The dataset that was wrangled was from the tweet archive of Twitter user @dog_rates, also known as WeRateDogs. WeRateDogs is a Twitter account that rates people's dogs with a humorous comment about the dog. WeRateDogs has over 4 million followers and has received international media coverage. This report talks briefly about the steps taken to wrangle (gather, assess and clean) the dataset.

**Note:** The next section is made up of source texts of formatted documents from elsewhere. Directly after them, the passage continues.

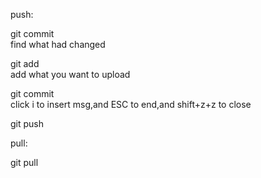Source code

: push:

git commit               
find what had changed

git add                   
add what you want to upload

git commit               
click i to insert msg,and ESC to end,and shift+z+z to close

git push

pull:

git pull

The master dataset was looked through for insights. It was first realized that the maximum rating of dog was 1776/10 and the lowest rating being 2/10. 25% of the ratings were 10/10, 50% were 11/10 and 75% of ratings were 12/10. Also using histograms it was realized that tweet id, ratings, img_num, retweet_count and favorite count were all skewed to the left. But most importantly there were a lot of confidence in predition of breeds by the algorithm less than 0.1. This could mean that the algorithm needed more testing in order to predict right images. Lastly, a scatter plot was developed for retweet_count and favorite_count columns. We wanted to test if there was a relationship between the two. After plotting the scatter plot, it was realized that there was a positive relationship between retweet count and favorite count. Meaning that the more people retweeted tweets, the more people also liked the tweets.
A bar graph was plotted to discover the most popular rating. According to the graph, it could be concluded that 1.2 or 12/10 was the most popular rating. A lot more dogs were rated a 12/10 more than any other rating. The second most popular rating was 11/10 and the third was a 10/10.